Belabour: (v) to argue or elaborate (a subject) in excessive detail.Dictionary B

Being mousy is always considered a negative profile.

Most folks think that the roar of the lion is preferable to the squeak of the mouse.

But I will tell you this–mice as a whole have an interesting approach to life.

Matter of fact, we had some of them in our house and I was completely unaware of it until one day I noticed that some of the pieces of bread I was taking out of the cupboard had tiny little nibble marks. I don’t know what caused me to focus on this phenomenon, but there was just enough crust missing that I had to ask myself, “What’s going on here?”

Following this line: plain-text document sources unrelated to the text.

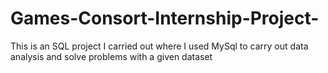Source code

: # Games-Consort-Internship-Project-
This is an SQL project I carried out where I used MySql to carry out data analysis and solve problems with a given dataset
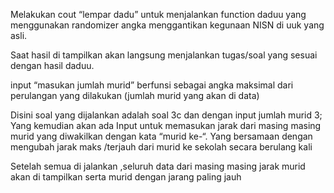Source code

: Melakukan cout “lempar dadu” untuk menjalankan function daduu yang menggunakan randomizer angka menggantikan kegunaan NISN di uuk yang asli.

Saat hasil di tampilkan akan langsung menjalankan tugas/soal yang sesuai dengan hasil daduu.

input “masukan jumlah murid” berfunsi sebagai angka maksimal dari perulangan yang dilakukan (jumlah murid yang akan di data)







Disini soal yang dijalankan adalah soal 3c dan dengan input jumlah murid 3;
Yang kemudian akan ada  Input untuk memasukan jarak dari masing masing murid yang diwakilkan dengan kata “murid ke-“.
Yang bersamaan dengan mengubah jarak maks /terjauh dari murid ke sekolah secara berulang kali

Setelah semua di jalankan ,seluruh data dari masing masing jarak murid akan di tampilkan serta murid dengan jarang paling jauh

I showed the bread to a friend, and he laughed and said, “You got yourself a hungry mouse.”

Grossed out, I dropped the bread and would have run from the room, but pulled up short in order to maintain my masculinity.

So we set some traps, and sure enough, we found some mice.

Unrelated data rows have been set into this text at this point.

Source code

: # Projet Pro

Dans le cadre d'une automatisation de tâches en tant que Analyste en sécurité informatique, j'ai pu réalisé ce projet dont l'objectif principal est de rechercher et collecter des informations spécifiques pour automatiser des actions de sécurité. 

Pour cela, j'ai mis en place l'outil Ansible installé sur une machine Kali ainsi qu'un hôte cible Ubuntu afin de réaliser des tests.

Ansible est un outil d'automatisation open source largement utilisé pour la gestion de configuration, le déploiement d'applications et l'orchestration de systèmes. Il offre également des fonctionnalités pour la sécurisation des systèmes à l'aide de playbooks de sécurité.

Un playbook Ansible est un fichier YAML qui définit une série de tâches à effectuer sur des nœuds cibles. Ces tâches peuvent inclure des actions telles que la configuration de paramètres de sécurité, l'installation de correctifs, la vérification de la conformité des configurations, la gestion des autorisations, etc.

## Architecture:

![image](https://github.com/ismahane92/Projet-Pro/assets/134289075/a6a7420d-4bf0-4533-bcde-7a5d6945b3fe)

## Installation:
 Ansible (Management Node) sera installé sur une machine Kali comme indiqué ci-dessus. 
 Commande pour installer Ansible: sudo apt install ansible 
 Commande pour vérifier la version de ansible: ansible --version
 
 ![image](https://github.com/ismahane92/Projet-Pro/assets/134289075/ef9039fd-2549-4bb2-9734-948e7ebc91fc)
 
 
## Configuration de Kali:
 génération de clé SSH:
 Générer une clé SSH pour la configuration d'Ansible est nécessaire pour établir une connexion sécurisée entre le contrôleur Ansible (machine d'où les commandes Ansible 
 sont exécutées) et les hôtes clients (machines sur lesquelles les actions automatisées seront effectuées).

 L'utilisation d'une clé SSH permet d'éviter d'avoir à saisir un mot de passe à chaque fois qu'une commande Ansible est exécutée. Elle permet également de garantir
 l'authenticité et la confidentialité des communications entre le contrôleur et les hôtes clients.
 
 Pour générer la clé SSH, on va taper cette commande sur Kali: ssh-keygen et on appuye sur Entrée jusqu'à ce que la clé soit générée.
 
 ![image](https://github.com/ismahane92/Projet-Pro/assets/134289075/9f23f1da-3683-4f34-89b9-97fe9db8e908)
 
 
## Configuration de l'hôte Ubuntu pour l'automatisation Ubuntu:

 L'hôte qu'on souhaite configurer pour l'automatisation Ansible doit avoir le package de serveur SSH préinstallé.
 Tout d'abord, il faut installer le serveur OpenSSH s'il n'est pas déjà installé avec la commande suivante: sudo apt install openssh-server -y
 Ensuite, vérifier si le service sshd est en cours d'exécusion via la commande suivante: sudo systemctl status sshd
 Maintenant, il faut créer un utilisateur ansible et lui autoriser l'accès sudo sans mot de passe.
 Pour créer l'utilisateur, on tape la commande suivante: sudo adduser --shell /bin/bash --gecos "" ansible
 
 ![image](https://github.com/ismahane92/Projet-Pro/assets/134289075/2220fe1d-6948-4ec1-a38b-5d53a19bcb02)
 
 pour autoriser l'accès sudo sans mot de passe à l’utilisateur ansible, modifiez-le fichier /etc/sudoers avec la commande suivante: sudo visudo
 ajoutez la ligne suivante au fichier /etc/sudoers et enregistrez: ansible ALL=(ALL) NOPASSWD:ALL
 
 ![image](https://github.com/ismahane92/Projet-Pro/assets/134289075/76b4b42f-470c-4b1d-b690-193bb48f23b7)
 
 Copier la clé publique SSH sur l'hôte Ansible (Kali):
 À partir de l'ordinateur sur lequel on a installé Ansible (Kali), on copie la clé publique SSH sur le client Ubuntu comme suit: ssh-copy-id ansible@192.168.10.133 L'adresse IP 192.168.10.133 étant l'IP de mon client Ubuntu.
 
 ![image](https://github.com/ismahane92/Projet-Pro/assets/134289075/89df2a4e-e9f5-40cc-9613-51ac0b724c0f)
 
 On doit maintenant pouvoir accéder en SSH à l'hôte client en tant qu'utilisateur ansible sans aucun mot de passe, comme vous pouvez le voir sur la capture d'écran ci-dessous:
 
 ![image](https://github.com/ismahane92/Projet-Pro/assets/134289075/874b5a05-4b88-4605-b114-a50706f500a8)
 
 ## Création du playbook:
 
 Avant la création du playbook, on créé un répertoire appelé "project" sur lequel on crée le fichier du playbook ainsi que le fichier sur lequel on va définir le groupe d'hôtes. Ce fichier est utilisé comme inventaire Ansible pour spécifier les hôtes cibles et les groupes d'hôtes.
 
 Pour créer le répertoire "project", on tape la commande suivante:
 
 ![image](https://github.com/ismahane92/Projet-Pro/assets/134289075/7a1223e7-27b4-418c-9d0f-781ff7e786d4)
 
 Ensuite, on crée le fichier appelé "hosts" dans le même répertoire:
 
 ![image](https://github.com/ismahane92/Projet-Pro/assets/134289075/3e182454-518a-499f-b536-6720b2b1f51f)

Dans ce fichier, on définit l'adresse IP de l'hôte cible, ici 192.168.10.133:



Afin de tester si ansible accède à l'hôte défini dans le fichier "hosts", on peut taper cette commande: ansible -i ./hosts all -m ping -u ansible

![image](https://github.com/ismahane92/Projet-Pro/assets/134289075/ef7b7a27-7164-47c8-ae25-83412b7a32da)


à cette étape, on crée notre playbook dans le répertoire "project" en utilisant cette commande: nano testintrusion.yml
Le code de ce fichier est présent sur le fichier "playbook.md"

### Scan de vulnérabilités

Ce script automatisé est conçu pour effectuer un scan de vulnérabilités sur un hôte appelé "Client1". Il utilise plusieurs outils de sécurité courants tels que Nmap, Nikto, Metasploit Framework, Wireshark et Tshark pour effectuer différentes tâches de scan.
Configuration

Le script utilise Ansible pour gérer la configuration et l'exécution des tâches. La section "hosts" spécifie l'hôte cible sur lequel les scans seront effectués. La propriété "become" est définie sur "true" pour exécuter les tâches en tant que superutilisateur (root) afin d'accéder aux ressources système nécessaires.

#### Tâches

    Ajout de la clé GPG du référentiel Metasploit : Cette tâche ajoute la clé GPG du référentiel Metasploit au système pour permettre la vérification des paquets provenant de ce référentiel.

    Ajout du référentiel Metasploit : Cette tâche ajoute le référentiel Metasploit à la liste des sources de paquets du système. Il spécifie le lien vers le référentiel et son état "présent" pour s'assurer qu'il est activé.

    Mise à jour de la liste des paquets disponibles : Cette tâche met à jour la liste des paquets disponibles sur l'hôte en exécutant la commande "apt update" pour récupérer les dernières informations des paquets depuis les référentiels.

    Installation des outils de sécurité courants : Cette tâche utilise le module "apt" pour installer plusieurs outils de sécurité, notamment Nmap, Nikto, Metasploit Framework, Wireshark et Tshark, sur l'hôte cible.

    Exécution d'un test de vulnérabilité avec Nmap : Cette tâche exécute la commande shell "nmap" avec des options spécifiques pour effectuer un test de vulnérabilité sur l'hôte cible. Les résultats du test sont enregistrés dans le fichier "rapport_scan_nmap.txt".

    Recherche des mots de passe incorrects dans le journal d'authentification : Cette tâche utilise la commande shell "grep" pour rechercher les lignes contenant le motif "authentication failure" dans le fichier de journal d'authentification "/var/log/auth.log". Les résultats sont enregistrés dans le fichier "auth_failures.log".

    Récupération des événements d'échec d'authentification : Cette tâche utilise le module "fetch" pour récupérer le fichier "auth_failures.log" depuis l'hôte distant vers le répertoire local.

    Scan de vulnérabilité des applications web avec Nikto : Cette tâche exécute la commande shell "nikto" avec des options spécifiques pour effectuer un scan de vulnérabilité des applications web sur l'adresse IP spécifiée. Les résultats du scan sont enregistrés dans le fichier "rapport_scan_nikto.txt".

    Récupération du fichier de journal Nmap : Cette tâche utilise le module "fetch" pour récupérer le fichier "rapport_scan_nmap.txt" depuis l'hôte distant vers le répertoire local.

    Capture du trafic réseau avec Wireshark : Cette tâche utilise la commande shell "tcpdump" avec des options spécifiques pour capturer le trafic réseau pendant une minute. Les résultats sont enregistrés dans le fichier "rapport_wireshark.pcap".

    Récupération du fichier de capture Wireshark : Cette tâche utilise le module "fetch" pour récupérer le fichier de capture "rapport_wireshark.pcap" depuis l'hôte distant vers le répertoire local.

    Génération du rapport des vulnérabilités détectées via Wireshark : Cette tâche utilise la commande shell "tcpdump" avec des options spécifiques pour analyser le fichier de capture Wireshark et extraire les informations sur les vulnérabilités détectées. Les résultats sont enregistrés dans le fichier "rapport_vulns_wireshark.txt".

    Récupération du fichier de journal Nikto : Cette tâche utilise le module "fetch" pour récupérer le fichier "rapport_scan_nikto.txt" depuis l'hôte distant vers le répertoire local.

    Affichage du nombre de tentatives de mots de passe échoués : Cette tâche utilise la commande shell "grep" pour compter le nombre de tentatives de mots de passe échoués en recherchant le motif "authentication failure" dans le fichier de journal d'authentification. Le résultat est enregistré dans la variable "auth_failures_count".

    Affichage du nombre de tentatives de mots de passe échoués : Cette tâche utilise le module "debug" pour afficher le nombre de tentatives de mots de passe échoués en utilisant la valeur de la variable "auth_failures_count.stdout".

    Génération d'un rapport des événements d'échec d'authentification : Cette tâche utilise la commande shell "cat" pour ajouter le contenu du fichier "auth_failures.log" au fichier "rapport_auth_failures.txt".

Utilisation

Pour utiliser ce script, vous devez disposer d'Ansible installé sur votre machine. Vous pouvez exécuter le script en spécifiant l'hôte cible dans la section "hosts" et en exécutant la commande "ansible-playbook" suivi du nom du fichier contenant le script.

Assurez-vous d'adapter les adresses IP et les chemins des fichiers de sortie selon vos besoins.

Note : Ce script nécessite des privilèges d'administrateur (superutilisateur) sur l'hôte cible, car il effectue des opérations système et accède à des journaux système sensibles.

But I realized that mice have a pretty good system, which keeps them from being recognized for their interventions, thus escaping capture.

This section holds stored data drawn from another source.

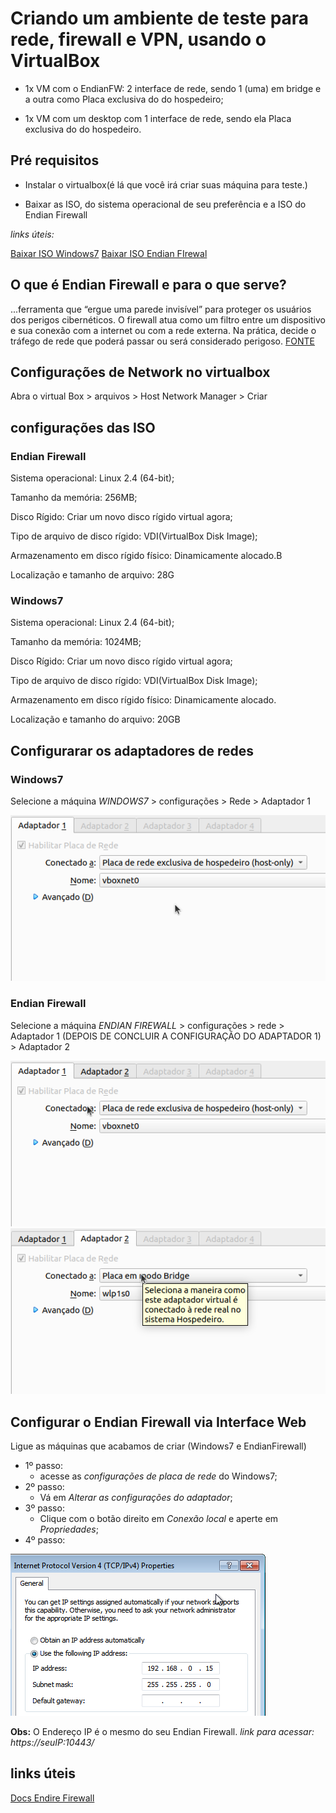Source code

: # Criando um ambiente de teste para rede, firewall e VPN, usando o VirtualBox

- 1x VM com o EndianFW: 2 interface de rede, sendo 1 (uma) em bridge e a outra como Placa exclusiva do do hospedeiro;

- 1x VM com um desktop com 1 interface de rede, sendo ela Placa exclusiva do do hospedeiro.

## Pré requisitos

- Instalar o virtualbox(é lá que você irá criar suas máquina para teste.)

- Baixar as ISO, do sistema operacional de seu preferência e a ISO do Endian Firewall

*links úteis:*

[Baixar ISO Windows7](https://tecfoco.com.br/windows-7-download-gratis-da-iso-oficial-em-portugues-br)
[Baixar ISO Endian FIrewal](https://sourceforge.net/projects/efw/)

## O que é Endian Firewall e para o que serve?

...ferramenta que “ergue uma parede invisível” para proteger os usuários dos perigos cibernéticos. O firewall atua como um filtro entre um dispositivo e sua conexão com a internet ou com a rede externa. Na prática, decide o tráfego de rede que poderá passar ou será considerado perigoso. [FONTE](https://flowti.com.br/blog/o-que-e-firewall-e-qual-e-a-sua-importancia)

## Configurações de Network no virtualbox

Abra o virtual Box > arquivos > Host Network Manager > Criar

## configurações das ISO

### Endian Firewall

Sistema operacional: Linux 2.4 (64-bit);

Tamanho da memória: 256MB;

Disco Rígido: Criar um novo disco rígido virtual agora;

Tipo de arquivo de disco rígido: VDI(VirtualBox Disk Image);

Armazenamento em disco rígido
físico: Dinamicamente alocado.B

Localização e tamanho de arquivo: 28G

### Windows7

Sistema operacional: Linux 2.4 (64-bit);

Tamanho da memória: 1024MB;

Disco Rígido: Criar um novo disco rígido virtual agora;

Tipo de arquivo de disco rígido: VDI(VirtualBox Disk Image);

Armazenamento em disco rígido físico: Dinamicamente alocado.

Localização e tamanho do arquivo: 20GB

## Configurarar os adaptadores de redes

### Windows7

Selecione a máquina *WINDOWS7* > configurações > Rede > Adaptador 1

![Configuração do adaptador 1](./imagem/Captura%20de%20tela%20de%202022-06-14%2013-01-40.png)

### Endian Firewall

Selecione a máquina *ENDIAN FIREWALL* > configurações > rede > Adaptador 1 (DEPOIS DE CONCLUIR A CONFIGURAÇÃO DO ADAPTADOR 1) > Adaptador 2

![Configuração do adaptador 1 - ENDIAN FIREWALL](./imagem/endirefirewall-adap1.png)
![Configuração do adaptador 2 - ENDIAN FIREWALL](./imagem/endirefirewall-adap2.png)

## Configurar o Endian Firewall via Interface Web

Ligue as máquinas que acabamos de criar (Windows7 e EndianFirewall)

- 1º passo:
  - acesse as *configurações de placa de rede* do Windows7;
- 2º passo:
  - Vá em *Alterar as configurações do adaptador*;
- 3º passo:
  - Clique com o botão direito em *Conexão local* e aperte em *Propriedades*;
- 4º passo:

![Configurações](/imagem/Captura%20de%20tela%20de%202022-06-14%2015-57-42.png)

**Obs:** O Endereço IP é o mesmo do seu Endian Firewall.
*link para acessar: https://seuIP:10443/*

## links úteis

[Docs Endire Firewall](http://docs.endian.com/5.2/utm/first.html)
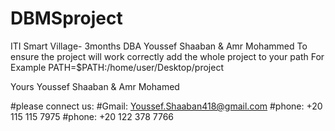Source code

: # DBMSproject
ITI Smart Village- 3months DBA Youssef Shaaban &amp; Amr Mohammed
To ensure the project will work correctly add the whole project to your path 
For Example PATH=$PATH:/home/user/Desktop/project

Yours 
Youssef Shaaban & Amr Mohamed


#please connect us:
#Gmail: Youssef.Shaaban418@gmail.com
#phone: +20 115 115 7975
#phone: +20 122 378 7766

They nibble at the corners.

I know that nowadays it is popular to scream in the streets and bang the walls to get attention.

Politicians and preachers belabour us with infinite details of their plans, making sure to punctuate with volume–and even threats.

But the truth of the matter is, when you are as “quiet as a mouse,” you can come in and nibble away at problems and people may not even be aware of your presence … just that when you leave, there’s a little less crustiness.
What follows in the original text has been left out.